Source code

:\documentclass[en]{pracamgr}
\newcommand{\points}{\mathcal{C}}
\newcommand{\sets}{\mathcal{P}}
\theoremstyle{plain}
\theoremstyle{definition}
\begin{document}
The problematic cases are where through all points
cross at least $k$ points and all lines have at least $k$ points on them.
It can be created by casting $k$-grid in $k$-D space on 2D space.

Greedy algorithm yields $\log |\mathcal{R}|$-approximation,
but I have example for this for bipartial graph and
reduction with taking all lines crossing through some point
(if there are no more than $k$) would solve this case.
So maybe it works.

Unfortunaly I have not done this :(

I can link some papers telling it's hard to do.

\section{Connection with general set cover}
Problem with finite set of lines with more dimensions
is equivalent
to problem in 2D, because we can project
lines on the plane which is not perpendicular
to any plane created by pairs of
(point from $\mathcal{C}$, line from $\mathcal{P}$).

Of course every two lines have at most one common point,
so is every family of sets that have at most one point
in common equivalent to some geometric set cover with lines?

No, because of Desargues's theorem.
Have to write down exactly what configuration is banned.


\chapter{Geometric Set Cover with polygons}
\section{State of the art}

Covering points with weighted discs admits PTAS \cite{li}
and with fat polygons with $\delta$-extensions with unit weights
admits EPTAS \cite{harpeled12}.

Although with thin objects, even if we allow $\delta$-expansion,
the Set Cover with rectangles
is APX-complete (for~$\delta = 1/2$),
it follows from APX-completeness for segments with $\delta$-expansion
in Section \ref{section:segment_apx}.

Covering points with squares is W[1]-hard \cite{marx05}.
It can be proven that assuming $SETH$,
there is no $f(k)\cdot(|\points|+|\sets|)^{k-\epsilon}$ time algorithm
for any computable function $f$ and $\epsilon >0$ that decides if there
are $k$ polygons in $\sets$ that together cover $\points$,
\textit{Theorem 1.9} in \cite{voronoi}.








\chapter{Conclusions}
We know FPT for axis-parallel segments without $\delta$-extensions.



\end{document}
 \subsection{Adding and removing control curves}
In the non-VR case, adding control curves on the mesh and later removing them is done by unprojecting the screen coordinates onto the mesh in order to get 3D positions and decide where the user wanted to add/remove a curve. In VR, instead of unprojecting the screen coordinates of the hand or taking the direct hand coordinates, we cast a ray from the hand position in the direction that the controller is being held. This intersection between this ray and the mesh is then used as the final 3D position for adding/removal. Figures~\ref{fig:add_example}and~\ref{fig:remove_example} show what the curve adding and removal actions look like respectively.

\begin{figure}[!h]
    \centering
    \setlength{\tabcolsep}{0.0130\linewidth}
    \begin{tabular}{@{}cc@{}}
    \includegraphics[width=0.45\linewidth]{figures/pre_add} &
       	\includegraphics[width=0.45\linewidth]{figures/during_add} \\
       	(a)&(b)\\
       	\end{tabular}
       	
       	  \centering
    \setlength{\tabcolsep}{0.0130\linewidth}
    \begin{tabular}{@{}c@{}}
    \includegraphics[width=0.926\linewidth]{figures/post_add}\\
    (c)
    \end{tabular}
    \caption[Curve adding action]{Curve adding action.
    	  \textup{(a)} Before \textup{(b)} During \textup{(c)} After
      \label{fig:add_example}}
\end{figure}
++++++++++
What is needed. Would you copy, unchanged, the stretch of the records above that begins at the line containing "Have to write" and ends at the line containing "Covering points with squares", and only that?

Task answer.
Have to write down exactly what configuration is banned.


\chapter{Geometric Set Cover with polygons}
\section{State of the art}

Covering points with weighted discs admits PTAS \cite{li}
and with fat polygons with $\delta$-extensions with unit weights
admits EPTAS \cite{harpeled12}.

Although with thin objects, even if we allow $\delta$-expansion,
the Set Cover with rectangles
is APX-complete (for~$\delta = 1/2$),
it follows from APX-completeness for segments with $\delta$-expansion
in Section \ref{section:segment_apx}.

Covering points with squares is W[1]-hard \cite{marx05}.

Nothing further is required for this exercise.